While you might not expect it, viewing nature is effective in encouraging productivity, calming anxieties, and boosting overall mood, even though there is no direct access of the viewer to actual nature. One should never underestimate the effects images of nature have on human brains, emotional states, and psychologies, explain Katherine R. Gamble, MS, James H. Howard, Jr., Ph D, and Darlene V. Howard, Ph D in their published study “Not just scenery: Viewing nature pictures improves executive attention in older adults.” Viewing images of nature -- paintings, photographs, etc. -- improve memory, concentration, and many other aspects of daily human behavioral activity. Studies conducted prior to that completed by the researchers listed above proved that even brief exposure to or “time in nature has psychological benefits, too, such as increasing people’s positive outlook and psychological energy.”
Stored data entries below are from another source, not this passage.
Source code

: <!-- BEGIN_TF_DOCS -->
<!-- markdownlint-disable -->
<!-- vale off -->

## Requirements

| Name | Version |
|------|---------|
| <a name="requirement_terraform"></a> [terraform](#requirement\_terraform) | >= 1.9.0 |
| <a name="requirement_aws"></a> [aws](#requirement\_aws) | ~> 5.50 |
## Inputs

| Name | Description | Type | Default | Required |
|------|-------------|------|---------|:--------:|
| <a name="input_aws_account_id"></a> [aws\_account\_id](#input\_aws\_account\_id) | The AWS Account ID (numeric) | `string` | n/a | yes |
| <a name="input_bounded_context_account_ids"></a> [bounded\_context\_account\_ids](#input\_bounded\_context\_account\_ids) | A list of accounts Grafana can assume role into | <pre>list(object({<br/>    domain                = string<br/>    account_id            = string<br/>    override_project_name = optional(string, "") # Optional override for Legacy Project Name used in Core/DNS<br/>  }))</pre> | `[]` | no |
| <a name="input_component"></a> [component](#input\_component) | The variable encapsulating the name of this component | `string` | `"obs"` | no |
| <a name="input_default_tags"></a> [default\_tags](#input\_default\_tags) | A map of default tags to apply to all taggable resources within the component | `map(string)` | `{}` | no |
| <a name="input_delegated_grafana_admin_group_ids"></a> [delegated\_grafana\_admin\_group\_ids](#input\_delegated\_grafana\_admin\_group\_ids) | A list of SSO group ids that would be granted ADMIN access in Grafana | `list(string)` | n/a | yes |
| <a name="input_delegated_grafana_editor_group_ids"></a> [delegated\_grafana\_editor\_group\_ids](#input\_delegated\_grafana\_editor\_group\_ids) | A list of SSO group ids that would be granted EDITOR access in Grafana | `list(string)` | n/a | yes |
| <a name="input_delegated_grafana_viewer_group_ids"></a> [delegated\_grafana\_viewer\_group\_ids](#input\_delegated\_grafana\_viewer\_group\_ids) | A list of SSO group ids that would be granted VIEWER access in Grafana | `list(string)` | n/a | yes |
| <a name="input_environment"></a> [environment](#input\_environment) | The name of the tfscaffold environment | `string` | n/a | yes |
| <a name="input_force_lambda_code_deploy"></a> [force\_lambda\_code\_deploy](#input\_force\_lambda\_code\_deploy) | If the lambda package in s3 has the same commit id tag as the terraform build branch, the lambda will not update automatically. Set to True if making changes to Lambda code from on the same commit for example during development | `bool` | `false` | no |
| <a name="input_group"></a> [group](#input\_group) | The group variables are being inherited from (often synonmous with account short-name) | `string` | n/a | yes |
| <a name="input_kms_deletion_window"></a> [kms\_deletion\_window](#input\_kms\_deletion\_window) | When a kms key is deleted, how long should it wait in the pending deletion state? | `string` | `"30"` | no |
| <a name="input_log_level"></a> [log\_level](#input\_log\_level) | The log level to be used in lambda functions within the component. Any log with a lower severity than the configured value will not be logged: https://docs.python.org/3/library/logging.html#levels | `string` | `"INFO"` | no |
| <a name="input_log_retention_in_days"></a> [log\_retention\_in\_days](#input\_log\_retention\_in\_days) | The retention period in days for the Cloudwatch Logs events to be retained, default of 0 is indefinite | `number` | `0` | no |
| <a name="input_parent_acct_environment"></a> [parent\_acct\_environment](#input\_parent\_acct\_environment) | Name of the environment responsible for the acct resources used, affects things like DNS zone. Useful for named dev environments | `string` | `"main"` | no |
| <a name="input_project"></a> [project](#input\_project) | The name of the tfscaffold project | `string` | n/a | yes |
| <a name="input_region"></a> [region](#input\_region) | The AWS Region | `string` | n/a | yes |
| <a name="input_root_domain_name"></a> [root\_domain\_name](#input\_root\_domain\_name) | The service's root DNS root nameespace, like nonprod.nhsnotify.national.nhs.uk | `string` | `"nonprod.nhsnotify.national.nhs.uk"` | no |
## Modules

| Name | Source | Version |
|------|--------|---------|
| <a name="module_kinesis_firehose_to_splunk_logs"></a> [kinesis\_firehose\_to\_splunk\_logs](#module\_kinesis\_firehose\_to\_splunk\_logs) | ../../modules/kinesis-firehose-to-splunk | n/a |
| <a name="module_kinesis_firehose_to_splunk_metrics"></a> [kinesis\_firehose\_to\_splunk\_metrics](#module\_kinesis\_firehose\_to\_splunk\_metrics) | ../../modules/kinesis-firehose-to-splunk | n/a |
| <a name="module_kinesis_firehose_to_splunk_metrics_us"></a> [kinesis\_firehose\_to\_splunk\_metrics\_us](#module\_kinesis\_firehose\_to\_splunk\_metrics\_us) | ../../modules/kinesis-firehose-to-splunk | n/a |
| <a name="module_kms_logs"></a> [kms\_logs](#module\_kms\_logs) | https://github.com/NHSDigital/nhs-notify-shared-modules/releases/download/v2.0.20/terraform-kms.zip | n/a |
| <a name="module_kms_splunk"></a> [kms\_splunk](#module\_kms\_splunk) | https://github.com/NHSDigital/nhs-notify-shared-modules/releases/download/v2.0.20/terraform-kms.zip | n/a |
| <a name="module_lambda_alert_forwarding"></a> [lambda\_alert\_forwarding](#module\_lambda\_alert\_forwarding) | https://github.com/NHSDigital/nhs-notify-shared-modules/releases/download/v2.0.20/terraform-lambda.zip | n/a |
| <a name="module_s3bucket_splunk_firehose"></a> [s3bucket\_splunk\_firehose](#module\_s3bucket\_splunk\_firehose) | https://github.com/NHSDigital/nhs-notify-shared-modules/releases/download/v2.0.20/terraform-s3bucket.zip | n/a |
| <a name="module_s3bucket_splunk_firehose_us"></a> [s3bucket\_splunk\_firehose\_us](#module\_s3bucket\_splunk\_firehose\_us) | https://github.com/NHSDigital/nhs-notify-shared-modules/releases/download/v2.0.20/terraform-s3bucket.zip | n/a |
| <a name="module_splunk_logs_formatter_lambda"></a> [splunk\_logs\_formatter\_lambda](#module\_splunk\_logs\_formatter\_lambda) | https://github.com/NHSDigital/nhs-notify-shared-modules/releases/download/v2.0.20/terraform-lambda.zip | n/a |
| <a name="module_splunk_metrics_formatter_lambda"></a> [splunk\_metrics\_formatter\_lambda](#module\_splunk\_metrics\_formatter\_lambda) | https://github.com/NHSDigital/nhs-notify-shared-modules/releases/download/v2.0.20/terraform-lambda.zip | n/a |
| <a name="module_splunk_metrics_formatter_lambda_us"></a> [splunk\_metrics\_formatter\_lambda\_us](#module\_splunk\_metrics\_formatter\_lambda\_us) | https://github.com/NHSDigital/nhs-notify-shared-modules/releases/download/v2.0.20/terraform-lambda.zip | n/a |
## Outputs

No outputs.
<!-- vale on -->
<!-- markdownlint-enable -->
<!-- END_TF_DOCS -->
However, the study published by Dr’s Howard and Howard, and researcher Gamble was “the first study to show that viewing nature pictures improves attention in older adults, and to show that it is executive attention, specifically, that is improved,” which is significant because “nature exposure offers a quick, inexpensive, and enjoyable means to provide a temporary boost in executive attention.” Viewing images of nature has also been proven to quicken recovery time from both physical and mental illnesses (if the episodes were acute), to enhance worker productivity in an office environment, and to lessen the anxieties associated with poor performance. According to Chris Mooney in an article for The Washington Post, no matter what your age, “just looking at nature can help your brain work better.” As such, consider placing framed photos of your travels to natural wonders (national parks, beaches, etc.) or adding paintings that evoke the beauty of the natural world.
3. Work with the Materials of Feng Shui
Any biophilic interior requires nature’s touch in every corner of the home -- from the organic materials of the house’s structure to the growing potted houseplants on each sill. However, you should be conscious not to restrict yourself to traditional references to nature -- e.g. tall grass, rustling leaves, or gerber daisies. Instead, consider the elements (and materials) of nature that are essential to ancient philosophies like Feng Shui. According to the article “What is Feng Shui? | An Interior Decorating Guide” from Invaluable -- a collectors’ site -- the five most important elements harnessed through Feng Shui in order to create balance and harmony within a home (and thereby, within its residents and visitors) are “wood, metal, earth, water and fire.”
According to the article, each element represents a different emotion, state, or goal, with wood symbolizing “growth and vitality,” metal symbolizing “logic and intelligence,” earth symbolizing “stability and balance,” water symbolizing “clarity and relaxation,” and fire symbolizes “passion and energy.” Choose pieces for your home that correspond to these elements and the effect or atmosphere you are hoping to create in each room. For instance, consider “plants and wooden furniture” to encourage growth in a creative space like a craft room or artist’s studio. Consider placing mirrors around a space intended for reflection -- no pun intended -- and serenity.
By following the three tips listed above, you will be well on your way to creating the perfect indoor sanctuary or entertainment space infused with calming and revitalizing elements from the natural world.